Focused beams of charged particles are essential tools for developing, modifying, analyzing, understanding and validating new concepts in nanosciences and nanotechnologies. Their uses cover a wide range of applications, controlled deposition and etching at the nanoscale, localized implantation and doping, controlled structural modifications, secondary emission imaging (electrons, ions, atoms, aggregates, molecules, photons). The vast majority of actors involved in nanotechnologies, both research laboratories and industries, are users of this technology. The needs in terms of performance and constraints can be summarized mainly by (i) the smallest possible beam sizes (< 10 nm), (ii) target intensities ranging from a single particle to a few microamperes, (iii) types and natures of particles, from the single electron to aggregates of several thousand atoms, (iv) energy ranges from eV to several hundred keV.

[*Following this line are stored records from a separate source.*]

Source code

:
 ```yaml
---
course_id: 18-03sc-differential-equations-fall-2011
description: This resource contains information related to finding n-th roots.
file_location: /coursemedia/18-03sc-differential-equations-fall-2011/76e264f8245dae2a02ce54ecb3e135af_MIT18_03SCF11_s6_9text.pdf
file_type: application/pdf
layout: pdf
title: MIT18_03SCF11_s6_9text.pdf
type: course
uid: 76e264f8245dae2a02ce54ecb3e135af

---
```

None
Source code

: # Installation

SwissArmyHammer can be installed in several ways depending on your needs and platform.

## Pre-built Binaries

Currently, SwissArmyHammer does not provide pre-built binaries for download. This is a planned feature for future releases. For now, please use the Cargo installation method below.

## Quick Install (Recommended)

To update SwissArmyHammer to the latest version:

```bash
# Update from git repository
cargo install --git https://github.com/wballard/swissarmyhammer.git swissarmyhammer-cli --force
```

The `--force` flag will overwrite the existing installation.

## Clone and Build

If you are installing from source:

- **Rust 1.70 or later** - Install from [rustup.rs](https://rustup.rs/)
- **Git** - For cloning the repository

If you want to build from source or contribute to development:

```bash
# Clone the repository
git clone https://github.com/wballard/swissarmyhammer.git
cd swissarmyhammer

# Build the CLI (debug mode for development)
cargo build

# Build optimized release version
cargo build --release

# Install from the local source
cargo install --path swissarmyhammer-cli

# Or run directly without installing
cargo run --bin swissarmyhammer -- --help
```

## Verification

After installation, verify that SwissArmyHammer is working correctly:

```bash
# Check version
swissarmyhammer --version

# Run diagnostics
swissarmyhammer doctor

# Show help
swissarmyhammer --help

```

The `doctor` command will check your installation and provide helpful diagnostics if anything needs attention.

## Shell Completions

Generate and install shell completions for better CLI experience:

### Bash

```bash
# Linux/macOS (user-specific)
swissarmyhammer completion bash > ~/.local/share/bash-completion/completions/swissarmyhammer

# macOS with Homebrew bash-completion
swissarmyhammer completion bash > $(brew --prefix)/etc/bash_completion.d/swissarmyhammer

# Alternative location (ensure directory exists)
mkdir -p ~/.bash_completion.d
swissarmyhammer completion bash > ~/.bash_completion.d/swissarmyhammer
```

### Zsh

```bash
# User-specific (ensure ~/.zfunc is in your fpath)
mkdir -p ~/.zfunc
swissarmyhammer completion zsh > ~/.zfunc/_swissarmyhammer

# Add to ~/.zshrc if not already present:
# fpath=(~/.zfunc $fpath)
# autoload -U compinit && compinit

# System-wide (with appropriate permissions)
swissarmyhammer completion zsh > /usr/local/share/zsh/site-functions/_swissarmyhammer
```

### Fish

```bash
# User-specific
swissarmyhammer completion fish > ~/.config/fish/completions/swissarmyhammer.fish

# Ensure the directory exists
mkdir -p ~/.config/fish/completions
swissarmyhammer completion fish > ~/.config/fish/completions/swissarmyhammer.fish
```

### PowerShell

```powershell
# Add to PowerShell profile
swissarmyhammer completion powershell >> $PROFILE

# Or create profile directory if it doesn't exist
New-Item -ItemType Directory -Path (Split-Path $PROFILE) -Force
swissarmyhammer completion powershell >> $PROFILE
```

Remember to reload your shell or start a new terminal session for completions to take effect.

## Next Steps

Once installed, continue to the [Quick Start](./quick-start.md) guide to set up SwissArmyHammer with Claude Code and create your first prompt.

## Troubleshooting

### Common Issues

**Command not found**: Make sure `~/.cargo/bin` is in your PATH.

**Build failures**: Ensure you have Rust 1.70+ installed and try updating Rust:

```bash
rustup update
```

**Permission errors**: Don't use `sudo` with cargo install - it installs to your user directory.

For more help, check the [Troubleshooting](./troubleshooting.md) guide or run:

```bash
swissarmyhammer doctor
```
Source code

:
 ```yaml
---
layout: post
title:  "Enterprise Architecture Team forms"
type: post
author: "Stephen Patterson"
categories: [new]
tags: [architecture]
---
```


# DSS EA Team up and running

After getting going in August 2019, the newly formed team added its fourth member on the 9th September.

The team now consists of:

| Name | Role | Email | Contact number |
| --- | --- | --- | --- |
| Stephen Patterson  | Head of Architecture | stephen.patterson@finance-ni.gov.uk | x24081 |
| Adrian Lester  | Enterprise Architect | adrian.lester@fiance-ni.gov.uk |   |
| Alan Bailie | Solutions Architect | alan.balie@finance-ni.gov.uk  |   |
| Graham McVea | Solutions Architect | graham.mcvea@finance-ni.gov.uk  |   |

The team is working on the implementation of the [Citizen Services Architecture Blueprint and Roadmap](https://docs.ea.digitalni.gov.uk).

Among these available tools, Focused Ion Beam (FIB) beams are widely used in the field of microelectronics for quality control or failure analysis during prototyping or mass production of components such as microprocessors. Thus, the market for dual beam FIB machines (equipped with a scanning electron microscope) for semiconductor companies represents a marketing of about 250 machines/year worldwide. This fleet is 95% equipped with gallium source FIB over the energy range of 3 to 30 keV. As the fineness of the semiconductor etchings is constantly evolving (< 7 nm), gallium FIBs now have limitations in use (pollution and amorphization problems). It has therefore become necessary to have non-contaminating FIBs that do not change the structure of the samples significantly. Therefore, current efforts are focused on the use of projectile ions of higher mass from rare gases (e. g. xenon) and energy below keV.
The CiCLOp Joint Laboratory (CIMAP Common Laboratory with Orsay Physics), bringing together the Centre de Recherche sur les Ions, les Matériaux et la Photonique (CIMAP - CEA, CNRS, ENSICAEN et Université de Caen Normandie, UMR 6252) in Caen (14), the project leader and the ETI Orsay Physics-Tescan Orsay Holding in Fuveau (13), proposes to meet these expectations. It will rely on the research and development of original and innovative technological solutions, resulting from work and results recently acquired by each of the partners, to develop a new source of low energy ions. This technological approach will have to be based on scientific breakthroughs, which is why a scientific programme combining simulations and experiments will be deployed. The following studies are necessary: changes in the structural and physical properties of materials subjected to very intense beams, collective effects on abrasion mechanisms, stability of implanted charges and consequences on electrostatic optics generated by these charges. For each stage of the program, the results will be validated by demonstrators and valorized by technology transfers to Orsay Physics in order to lead to intermediate commercial products or devices to be integrated directly into existing systems. The herewith initial program will permit the CiCLOp joint laboratory to continue well beyond the LabCom's three-year term.
In addition to the market for focused ion beam systems (FIB), well known internationally by Orsay Physics, the CiCLOP research and innovation program will address new markets such as those related to quantumtronics and future electronics. Orsay Physics will thus be able to expand its market to many application areas in France and abroad.